Quote every entry word for word.

◆ **Records to process**
· · · ·
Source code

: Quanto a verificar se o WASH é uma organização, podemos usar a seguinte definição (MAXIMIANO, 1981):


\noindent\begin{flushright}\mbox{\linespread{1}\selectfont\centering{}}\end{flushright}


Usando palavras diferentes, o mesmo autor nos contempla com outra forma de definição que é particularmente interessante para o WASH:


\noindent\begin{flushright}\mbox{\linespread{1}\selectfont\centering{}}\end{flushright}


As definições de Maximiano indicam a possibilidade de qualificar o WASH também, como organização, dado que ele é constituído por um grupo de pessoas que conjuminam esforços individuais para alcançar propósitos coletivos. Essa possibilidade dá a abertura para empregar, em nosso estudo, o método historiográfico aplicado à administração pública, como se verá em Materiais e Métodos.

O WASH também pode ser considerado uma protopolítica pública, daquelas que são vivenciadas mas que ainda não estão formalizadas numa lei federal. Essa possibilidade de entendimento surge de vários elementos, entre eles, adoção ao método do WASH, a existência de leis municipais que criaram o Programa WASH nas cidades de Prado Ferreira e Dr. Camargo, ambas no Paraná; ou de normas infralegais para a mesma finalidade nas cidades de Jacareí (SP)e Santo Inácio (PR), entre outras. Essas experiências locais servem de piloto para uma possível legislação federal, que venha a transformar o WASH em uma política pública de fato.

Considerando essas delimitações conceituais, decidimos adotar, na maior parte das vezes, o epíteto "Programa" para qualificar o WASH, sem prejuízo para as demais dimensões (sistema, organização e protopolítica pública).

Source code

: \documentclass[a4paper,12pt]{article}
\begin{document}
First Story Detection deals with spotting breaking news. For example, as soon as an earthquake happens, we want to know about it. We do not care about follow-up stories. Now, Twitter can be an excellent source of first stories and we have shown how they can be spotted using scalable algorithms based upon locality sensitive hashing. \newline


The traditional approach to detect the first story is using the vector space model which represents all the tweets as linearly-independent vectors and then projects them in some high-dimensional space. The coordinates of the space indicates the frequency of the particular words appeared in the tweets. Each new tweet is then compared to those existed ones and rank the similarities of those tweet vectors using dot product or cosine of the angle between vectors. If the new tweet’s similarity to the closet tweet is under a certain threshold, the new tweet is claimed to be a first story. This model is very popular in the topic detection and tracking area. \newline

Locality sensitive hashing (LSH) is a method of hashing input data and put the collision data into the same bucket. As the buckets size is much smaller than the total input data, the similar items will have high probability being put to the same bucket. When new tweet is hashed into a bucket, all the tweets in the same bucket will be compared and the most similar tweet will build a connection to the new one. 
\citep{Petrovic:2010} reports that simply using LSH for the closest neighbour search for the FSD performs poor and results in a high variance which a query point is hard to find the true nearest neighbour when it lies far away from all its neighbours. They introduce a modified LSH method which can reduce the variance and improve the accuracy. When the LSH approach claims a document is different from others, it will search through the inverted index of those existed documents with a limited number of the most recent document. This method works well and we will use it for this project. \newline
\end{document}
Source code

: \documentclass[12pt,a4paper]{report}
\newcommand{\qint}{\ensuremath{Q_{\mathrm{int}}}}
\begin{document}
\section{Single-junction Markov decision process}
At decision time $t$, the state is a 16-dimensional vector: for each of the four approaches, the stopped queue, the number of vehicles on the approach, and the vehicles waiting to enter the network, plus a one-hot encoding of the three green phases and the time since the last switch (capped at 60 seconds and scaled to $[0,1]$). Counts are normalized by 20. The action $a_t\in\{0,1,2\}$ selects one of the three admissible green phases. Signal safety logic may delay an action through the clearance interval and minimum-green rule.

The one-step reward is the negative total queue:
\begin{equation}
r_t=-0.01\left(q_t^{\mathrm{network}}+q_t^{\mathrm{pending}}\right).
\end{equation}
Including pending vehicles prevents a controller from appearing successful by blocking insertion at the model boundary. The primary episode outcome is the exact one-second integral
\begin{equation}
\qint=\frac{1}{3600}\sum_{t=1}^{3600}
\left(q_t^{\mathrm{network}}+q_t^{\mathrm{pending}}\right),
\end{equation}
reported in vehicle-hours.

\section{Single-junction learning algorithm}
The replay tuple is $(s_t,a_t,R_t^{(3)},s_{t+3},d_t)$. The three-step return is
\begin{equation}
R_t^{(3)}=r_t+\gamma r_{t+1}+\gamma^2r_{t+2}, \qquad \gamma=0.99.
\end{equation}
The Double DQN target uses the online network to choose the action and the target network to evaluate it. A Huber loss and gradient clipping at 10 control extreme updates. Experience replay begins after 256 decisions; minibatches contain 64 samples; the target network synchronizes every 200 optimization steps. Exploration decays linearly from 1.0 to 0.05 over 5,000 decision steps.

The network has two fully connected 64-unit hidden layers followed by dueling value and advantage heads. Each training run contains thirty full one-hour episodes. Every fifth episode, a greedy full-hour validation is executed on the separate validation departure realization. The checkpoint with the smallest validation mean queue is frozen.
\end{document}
· · · ·
◆ **Answer to this problem**
Source code

: Quanto a verificar se o WASH é uma organização, podemos usar a seguinte definição (MAXIMIANO, 1981):


\noindent\begin{flushright}\mbox{\linespread{1}\selectfont\centering{}}\end{flushright}


Usando palavras diferentes, o mesmo autor nos contempla com outra forma de definição que é particularmente interessante para o WASH:


\noindent\begin{flushright}\mbox{\linespread{1}\selectfont\centering{}}\end{flushright}


As definições de Maximiano indicam a possibilidade de qualificar o WASH também, como organização, dado que ele é constituído por um grupo de pessoas que conjuminam esforços individuais para alcançar propósitos coletivos. Essa possibilidade dá a abertura para empregar, em nosso estudo, o método historiográfico aplicado à administração pública, como se verá em Materiais e Métodos.

O WASH também pode ser considerado uma protopolítica pública, daquelas que são vivenciadas mas que ainda não estão formalizadas numa lei federal. Essa possibilidade de entendimento surge de vários elementos, entre eles, adoção ao método do WASH, a existência de leis municipais que criaram o Programa WASH nas cidades de Prado Ferreira e Dr. Camargo, ambas no Paraná; ou de normas infralegais para a mesma finalidade nas cidades de Jacareí (SP)e Santo Inácio (PR), entre outras. Essas experiências locais servem de piloto para uma possível legislação federal, que venha a transformar o WASH em uma política pública de fato.

Considerando essas delimitações conceituais, decidimos adotar, na maior parte das vezes, o epíteto "Programa" para qualificar o WASH, sem prejuízo para as demais dimensões (sistema, organização e protopolítica pública).

Source code

: \documentclass[a4paper,12pt]{article}
\begin{document}
First Story Detection deals with spotting breaking news. For example, as soon as an earthquake happens, we want to know about it. We do not care about follow-up stories. Now, Twitter can be an excellent source of first stories and we have shown how they can be spotted using scalable algorithms based upon locality sensitive hashing. \newline


The traditional approach to detect the first story is using the vector space model which represents all the tweets as linearly-independent vectors and then projects them in some high-dimensional space. The coordinates of the space indicates the frequency of the particular words appeared in the tweets. Each new tweet is then compared to those existed ones and rank the similarities of those tweet vectors using dot product or cosine of the angle between vectors. If the new tweet’s similarity to the closet tweet is under a certain threshold, the new tweet is claimed to be a first story. This model is very popular in the topic detection and tracking area. \newline

Locality sensitive hashing (LSH) is a method of hashing input data and put the collision data into the same bucket. As the buckets size is much smaller than the total input data, the similar items will have high probability being put to the same bucket. When new tweet is hashed into a bucket, all the tweets in the same bucket will be compared and the most similar tweet will build a connection to the new one. 
\citep{Petrovic:2010} reports that simply using LSH for the closest neighbour search for the FSD performs poor and results in a high variance which a query point is hard to find the true nearest neighbour when it lies far away from all its neighbours. They introduce a modified LSH method which can reduce the variance and improve the accuracy. When the LSH approach claims a document is different from others, it will search through the inverted index of those existed documents with a limited number of the most recent document. This method works well and we will use it for this project. \newline
\end{document}
Source code

: \documentclass[12pt,a4paper]{report}
\newcommand{\qint}{\ensuremath{Q_{\mathrm{int}}}}
\begin{document}
\section{Single-junction Markov decision process}
At decision time $t$, the state is a 16-dimensional vector: for each of the four approaches, the stopped queue, the number of vehicles on the approach, and the vehicles waiting to enter the network, plus a one-hot encoding of the three green phases and the time since the last switch (capped at 60 seconds and scaled to $[0,1]$). Counts are normalized by 20. The action $a_t\in\{0,1,2\}$ selects one of the three admissible green phases. Signal safety logic may delay an action through the clearance interval and minimum-green rule.

The one-step reward is the negative total queue:
\begin{equation}
r_t=-0.01\left(q_t^{\mathrm{network}}+q_t^{\mathrm{pending}}\right).
\end{equation}
Including pending vehicles prevents a controller from appearing successful by blocking insertion at the model boundary. The primary episode outcome is the exact one-second integral
\begin{equation}
\qint=\frac{1}{3600}\sum_{t=1}^{3600}
\left(q_t^{\mathrm{network}}+q_t^{\mathrm{pending}}\right),
\end{equation}
reported in vehicle-hours.

\section{Single-junction learning algorithm}
The replay tuple is $(s_t,a_t,R_t^{(3)},s_{t+3},d_t)$. The three-step return is
\begin{equation}
R_t^{(3)}=r_t+\gamma r_{t+1}+\gamma^2r_{t+2}, \qquad \gamma=0.99.
\end{equation}
The Double DQN target uses the online network to choose the action and the target network to evaluate it. A Huber loss and gradient clipping at 10 control extreme updates. Experience replay begins after 256 decisions; minibatches contain 64 samples; the target network synchronizes every 200 optimization steps. Exploration decays linearly from 1.0 to 0.05 over 5,000 decision steps.

The network has two fully connected 64-unit hidden layers followed by dueling value and advantage heads. Each training run contains thirty full one-hour episodes. Every fifth episode, a greedy full-hour validation is executed on the separate validation departure realization. The checkpoint with the smallest validation mean queue is frozen.
\end{document}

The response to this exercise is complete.